3.1. Patient Characteristics

Among all EGFR mutations detected, the distribution of variant types was consistent with published frequencies, with the S768I variant representing a small fraction of cases, in line with its reported frequency of approximately 1% of all EGFR mutations.
From all cases analyzed, six patients were identified in whom IdyllaTM detected the S768I variant of the EGFR gene. These cases were further analyzed using the IdyllaTM system in duplicate (Idylla1 and Idylla2) and NGS for detailed evaluation. Among these six patients, the mean age was 67.5 ± 6.08 years, with five males (M) and one female (F). Tumor histological types included large cell neuroendocrine carcinoma (n = 1), adenocarcinoma (n = 2), squamous cell carcinoma (n = 2), and unspecified lung neoplasm (n = 1). All patients were metastatic (stage IVa or IVb) (Table 1).
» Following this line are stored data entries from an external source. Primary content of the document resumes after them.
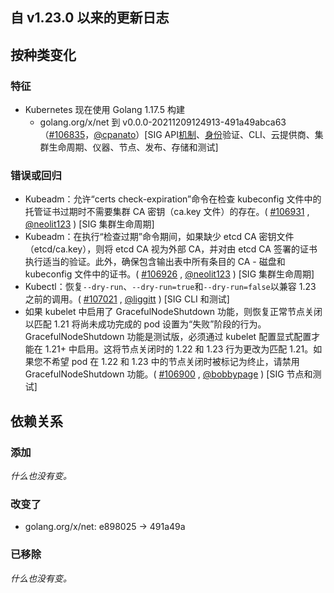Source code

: ## 自 v1.23.0 以来的更新日志

## 按种类变化

### 特征

- Kubernetes 现在使用 Golang 1.17.5 构建
  - golang.org/x/net 到 v0.0.0-20211209124913-491a49abca63（[#106835](https://github.com/kubernetes/kubernetes/pull/106835)，[@cpanato](https://github.com/cpanato)）[SIG API[机制](https://github.com/kubernetes/kubernetes/pull/106835)、[身份](https://github.com/cpanato)验证、CLI、云提供商、集群生命周期、仪器、节点、发布、存储和测试]

### 错误或回归

- Kubeadm：允许“certs check-expiration”命令在检查 kubeconfig 文件中的托管证书过期时不需要集群 CA 密钥（ca.key 文件）的存在。( [#106931](https://github.com/kubernetes/kubernetes/pull/106931) , [@neolit123](https://github.com/neolit123) ) [SIG 集群生命周期]
- Kubeadm：在执行“检查过期”命令期间，如果缺少 etcd CA 密钥文件（etcd/ca.key），则将 etcd CA 视为外部 CA，并对由 etcd CA 签署的证书执行适当的验证。此外，确保包含输出表中所有条目的 CA - 磁盘和 kubeconfig 文件中的证书。( [#106926](https://github.com/kubernetes/kubernetes/pull/106926) , [@neolit123](https://github.com/neolit123) ) [SIG 集群生命周期]
- Kubectl：恢复`--dry-run`、`--dry-run=true`和`--dry-run=false`以兼容 1.23 之前的调用。( [#107021](https://github.com/kubernetes/kubernetes/pull/107021) , [@liggitt](https://github.com/liggitt) ) [SIG CLI 和测试]
- 如果 kubelet 中启用了 GracefulNodeShutdown 功能，则恢复正常节点关闭以匹配 1.21 将尚未成功完成的 pod 设置为“失败”阶段的行为。GracefulNodeShutdown 功能是测试版，必须通过 kubelet 配置显式配置才能在 1.21+ 中启用。这将节点关闭时的 1.22 和 1.23 行为更改为匹配 1.21。如果您不希望 pod 在 1.22 和 1.23 中的节点关闭时被标记为终止，请禁用 GracefulNodeShutdown 功能。( [#106900](https://github.com/kubernetes/kubernetes/pull/106900) , [@bobbypage](https://github.com/bobbypage) ) [SIG 节点和测试]

## 依赖关系

### 添加

*什么也没有变。*

### 改变了

- golang.org/x/net: e898025 → 491a49a

### 已移除

*什么也没有变。*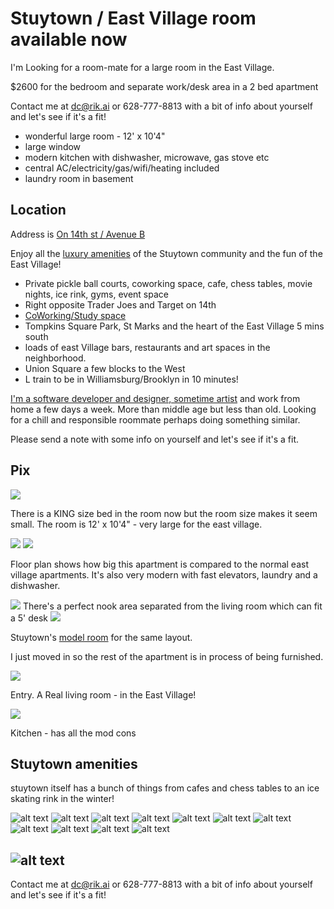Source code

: # Stuytown / East Village room available now

I'm Looking for a room-mate for a large room in the East Village.

$2600 for the bedroom and separate work/desk area in a 2 bed apartment

Contact me at <dc@rik.ai> or 628-777-8813 with a bit of info about yourself and let's see if it's a fit!

- wonderful large room - 12' x 10'4"
- large window
- modern kitchen with dishwasher, microwave, gas stove etc
- central AC/electricity/gas/wifi/heating included
- laundry room in basement

## Location

Address is [On 14th st / Avenue B](https://maps.app.goo.gl/zVDdf6zTLdg4CmE17)

Enjoy all the [luxury amenities](https://www.stuytown.com/amenities/) of the Stuytown community and the fun of the East Village!

- Private pickle ball courts, coworking space, cafe, chess tables, movie nights, ice rink, gyms, event space
- Right opposite Trader Joes and Target on 14th
- [CoWorking/Study space](https://www.stuytown.com/amenities/modern-conveniences/oval-study/)
- Tompkins Square Park, St Marks and the heart of the East Village 5 mins south
- loads of east Village bars, restaurants and art spaces in the neighborhood.
- Union Square a few blocks to the West
- L train to be in Williamsburg/Brooklyn in 10 minutes!

[I'm a software developer and designer, sometime artist](https://dc.rik.ai/) and work from home a few days a week. More than middle age but less than old.
Looking for a chill and responsible roommate perhaps doing something similar.

Please send a note with some info on yourself and let's see if it's a fit.

## Pix

<img src='images/br-corner.jpeg' />

There is a KING size bed in the room now but the room size makes it seem small.
The room is 12' x 10'4" - very large for the east village.

<img src='images/br-door.jpg' />

<img src='images/floor-plan-3.jpg' />

Floor plan shows how big this apartment is compared to the normal east village apartments.
It's also very modern with fast elevators, laundry and a dishwasher.

<img src='images/h-study-2.png' />
There's a perfect nook area separated from the living room which can fit a 5' desk

<img src='images/model-room.jpg' />

Stuytown's [model room](https://www.stuytown.com/gallery/) for the same layout.

I just moved in so the rest of the apartment is in process of being furnished.

<img src='images/h-entry.png' />

Entry. A Real living room - in the East Village!

<img src='images/h-kitchen.png' />

Kitchen - has all the mod cons

## Stuytown amenities

stuytown itself has a bunch of things from cafes and chess tables to an ice skating rink in the winter!

![alt text](images/gym2.jpg)
![alt text](images/cowork.jpg)
![alt text](images/chess.jpg)
![alt text](images/cafe.jpg)
![alt text](images/skating-rink.jpg)
![alt text](images/cafe2.jpg)
![alt text](images/gym.jpg)
![alt text](images/yoga.jpg)
![alt text](images/pickleball.jpg)
![alt text](images/fitness-playground.jpg)
![alt text](images/mini-library.jpg)

![alt text](images/st-gallery.jpg)
---

Contact me at <dc@rik.ai> or 628-777-8813 with a bit of info about yourself and let's see if it's a fit!
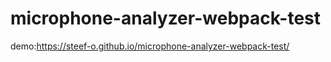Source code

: # microphone-analyzer-webpack-test

demo:https://steef-o.github.io/microphone-analyzer-webpack-test/
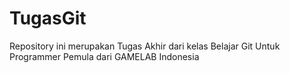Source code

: # TugasGit
Repository ini merupakan Tugas Akhir dari kelas Belajar Git Untuk Programmer Pemula dari GAMELAB Indonesia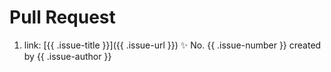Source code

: # Pull Request

1. link: [{{ .issue-title }}]({{ .issue-url }})
:sparkles: No. {{ .issue-number }} created by {{ .issue-author }}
3.2. Performance of the IdyllaTM System Detection

As part of our routine molecular diagnostic workflow, all EGFR mutation results from IdyllaTM testing were cross-validated by NGS analysis. Prior to this systematic evaluation, our laboratory had no experience with S768I variant detection using the IdyllaTM system, as this technique was incorporated into our lab routine in June 2023. The concordance between IdyllaTM and NGS for other common EGFR mutations (such as exon 19 deletions and L858R) was high, with discrepancies primarily observed in S768I variant detection.
The IdyllaTM system identified a total of seven S768I alterations (seven in 2023 and one in 2024) in six samples analyzed in duplicate: five in the first analysis (Idylla1) and two in the replicates (Idylla2). Tissue samples (biopsies or cell blocks) were analyzed using the IdyllaTM system in duplicate (Idylla1 and Idylla2). For Idylla2 replicates, the same extracted DNA that was used for NGS sequencing was used due to either a lack of additional tissue sample or insufficient tumor representation in the remaining block (except for sample 107, where more material was available) (Table 2).
The Cq values for total EGFR (control) were relatively consistent between samples, being 24.6 ± 3.02 (range: 21.94–30.44) for Idylla1 and 22.46 ± 1.27 (range: 21.3–24.9) for Idylla2, suggesting similar DNA quantity in all samples and generally good for analysis, with only one value far from the mean (Sample 142-Cq 30.44). According to established LOD parameters, optimal detection sensitivity (2.5%) requires a minimum total EGFR Cq of 21.3. While some of our samples met this threshold, others showed higher Cq values, potentially affecting the reliability of mutation detection. The ΔCq values for samples called positive for S768I ranged from 5.24 to 9.71, with the confirmed true positive case (sample 107) showing the lowest ΔCq values.
During the study period, S768I amplification curves were observed in samples ultimately classified as negative. In these cases, while some amplification was detected, the curves typically showed normalized fluorescence values below 12 points. This pattern was consistently observed across negative samples, suggesting it may represent background amplification rather than true mutation detection. The amplification curves obtained by the IdyllaTM system for the detection of the EGFR gene S768I variant were analyzed in all samples. Figure 1 shows the results for the six samples analyzed.
In all samples, except for 142, the amplification of the S768I curve was observed when tissue was used, although with variations in its profile and Cq values. When repeating the test using extracted DNA, all gave negative results, except for sample 142. Sample 107 was repeated with a biopsy sample, as more material was available for analysis.
Although tumor cell content varied between samples (20% to 80%), there was no clear correlation between tumor cellularity and the occurrence of false positive results. Both high tumor content samples (e.g., sample 143 with 80%) and lower tumor content samples (e.g., sample 195 with 20%) showed discrepant results between Idylla and NGS, suggesting that variations in tumor content alone do not explain the observed discrepancies.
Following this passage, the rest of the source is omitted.